Because they didn't brew beer themselves, the companies
- known as PubCos - were exempt from the legislation.
'There were a lot of sweetheart deals' explains Protz.
'The brewers would say to some of their management team
"here's a golden handshake, go off and start a
pub company. Buy a tranche of pubs and in return, only
take our beers." And that was what happened.'
Today it is the PubCos, not the brewers, who call the
shots. In 1989, the six biggest brewers owned around
30,000 pubs - half of the country's total. Today the
ten biggest PubCos own around the same number. The two
biggest own a quarter of all pubs between them. Meanwhile
the six biggest brewers - now multinational companies
- own no pubs at all, but produce a higher proportion
of beer than they did in the 1980s - eight out of every
ten pints drunk.
'My own personal feeling is that the situation is worse',
says Protz. 'The national brewers saw pubs as places
they could sell their beer. Modern pub companies see
pubs as real estate, and if they can sell them all and
make money that way, they'll do it
Customers
are quite blatantly referred to as "traffic".
You don't want old Charlie going in and sitting all
night over a pint of mild and bitter. You want people
coming in, having a few drinks and going, and being
replaced by somebody else.' He looks frustrated.
'Everything is about profit now', he says. 'Of course
the old brewers were there to make money too. But they
understood that pubs had a community role. The modern
pub companies just couldn't give a stuff about that.'
He shakes his head.
'The corporatisation of pubs', he says. '
I really
have no idea what to do about it.'
Tony Jenkins knows what he'd like to do about it, but
he thinks it may be unprintable. In the dark depths
of a January evening he is standing in an alley in central
Leeds outside the local branch of Mook, a national chain
of bars aimed at hip young dudes. Tony is not a hip
young dude. He is the chairman of the Leeds branch of
CAMRA; a large, jovial man wearing a fleece with the
words 'Tetley Bittermen' emblazoned on it. He shivers
in the cold and sticks his hands into his pockets.

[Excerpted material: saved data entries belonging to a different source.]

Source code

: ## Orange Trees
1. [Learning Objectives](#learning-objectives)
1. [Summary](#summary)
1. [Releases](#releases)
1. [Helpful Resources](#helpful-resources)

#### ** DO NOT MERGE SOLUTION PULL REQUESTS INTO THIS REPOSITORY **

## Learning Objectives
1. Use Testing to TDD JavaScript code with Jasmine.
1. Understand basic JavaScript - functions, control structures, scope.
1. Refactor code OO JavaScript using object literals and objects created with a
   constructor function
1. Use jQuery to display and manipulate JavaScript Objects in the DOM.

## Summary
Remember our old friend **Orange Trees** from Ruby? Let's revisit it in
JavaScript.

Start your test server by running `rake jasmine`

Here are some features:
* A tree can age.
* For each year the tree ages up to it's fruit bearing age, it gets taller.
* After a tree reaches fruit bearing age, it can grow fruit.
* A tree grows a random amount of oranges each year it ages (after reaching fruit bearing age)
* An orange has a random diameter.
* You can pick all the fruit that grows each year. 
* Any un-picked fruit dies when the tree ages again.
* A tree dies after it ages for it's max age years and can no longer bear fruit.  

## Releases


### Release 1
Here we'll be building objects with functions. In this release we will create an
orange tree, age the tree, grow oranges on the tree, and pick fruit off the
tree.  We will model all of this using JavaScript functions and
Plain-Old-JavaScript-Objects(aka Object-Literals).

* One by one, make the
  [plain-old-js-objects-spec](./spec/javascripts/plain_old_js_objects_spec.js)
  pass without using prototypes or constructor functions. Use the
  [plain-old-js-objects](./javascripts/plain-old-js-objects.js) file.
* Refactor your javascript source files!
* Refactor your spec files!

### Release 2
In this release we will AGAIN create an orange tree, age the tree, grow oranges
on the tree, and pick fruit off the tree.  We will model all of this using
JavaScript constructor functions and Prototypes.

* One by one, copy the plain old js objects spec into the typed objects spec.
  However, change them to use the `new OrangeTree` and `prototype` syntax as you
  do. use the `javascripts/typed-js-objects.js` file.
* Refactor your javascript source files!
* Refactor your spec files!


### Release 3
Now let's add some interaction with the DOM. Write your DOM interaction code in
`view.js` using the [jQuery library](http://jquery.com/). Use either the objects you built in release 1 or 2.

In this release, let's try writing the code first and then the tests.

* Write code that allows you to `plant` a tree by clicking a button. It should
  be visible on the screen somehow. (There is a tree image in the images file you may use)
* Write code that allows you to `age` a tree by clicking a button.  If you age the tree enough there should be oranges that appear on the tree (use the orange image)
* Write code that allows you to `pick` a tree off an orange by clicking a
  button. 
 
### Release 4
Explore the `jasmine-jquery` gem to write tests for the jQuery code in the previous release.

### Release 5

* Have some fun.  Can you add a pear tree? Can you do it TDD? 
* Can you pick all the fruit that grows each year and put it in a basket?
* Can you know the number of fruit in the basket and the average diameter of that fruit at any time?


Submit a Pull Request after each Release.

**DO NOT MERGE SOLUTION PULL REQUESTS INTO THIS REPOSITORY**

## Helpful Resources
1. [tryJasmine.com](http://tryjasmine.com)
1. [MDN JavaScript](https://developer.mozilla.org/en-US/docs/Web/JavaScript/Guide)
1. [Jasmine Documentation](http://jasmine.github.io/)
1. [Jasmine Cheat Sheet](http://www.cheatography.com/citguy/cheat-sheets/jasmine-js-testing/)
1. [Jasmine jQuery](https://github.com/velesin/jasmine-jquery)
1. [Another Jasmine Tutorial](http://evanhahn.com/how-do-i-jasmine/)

'I'm not going in there', he says. 'It's a matter of
principle.'
Mook, until recently, was a traditional backstreet local
called The Whip. Then it was bought by the Spirit Group,
one of the country's youngest and most ambitious PubCos.
'It was really quite sad' says Tony, 'because there
were people who'd been there every week for 50 years,
you know. And Spirit came along and just trashed it.
Where did those people go? It's not that I object to
bars like this, but Leeds is full of them. We didn't
need another' - he wrinkles his nose and spits out the
word - 'Mook.'
A few hundred yards away, down another alley off a shopping
street, lies what Jenkins calls 'the last real city
centre pub in Leeds.' Whitelock's is something of an
institution. The 300-year old tavern has been hymned
by the likes of John Betjeman, Peter O'Toole and Keith
Waterhouse for its atmosphere, its beer and its regional
cuisine. Its Yorkshire Puddings and jam roly-polies
are particularly praised.
Or they used to be. That was before the Spirit Group
got hold of Whitelock's too. You won't find jam roly-polies
or Yorkshire Pudding on its menu now. You'll find nachos,
penne pasta and Kashmiri chicken. You'll find, in fact,
the sort of food sold in all the other Spirit Group
pubs around the country.
Tony and I squeeze into the long, narrow bar and order
a couple of pints. The 1880s interior is a riot of carved
wood, old tiles, brass, decorated mirrors and very low
beams. Tonight's customers range from a white-haired
old man slowly rolling cigarettes in a corner, to a
pair of twenty-something lovebirds gazing into each
others' eyes over pints of Staropramen.
The cloning of the Whitelock's menu caused fury in Leeds
last summer. In August 2004, a journalist on the Yorkshire
Evening Post got hold of an internal memo that had been
sent to the pub's staff. It described two imaginary
customers who represented the sort of clientele that
the PubCo now wanted Whitelock's to attract.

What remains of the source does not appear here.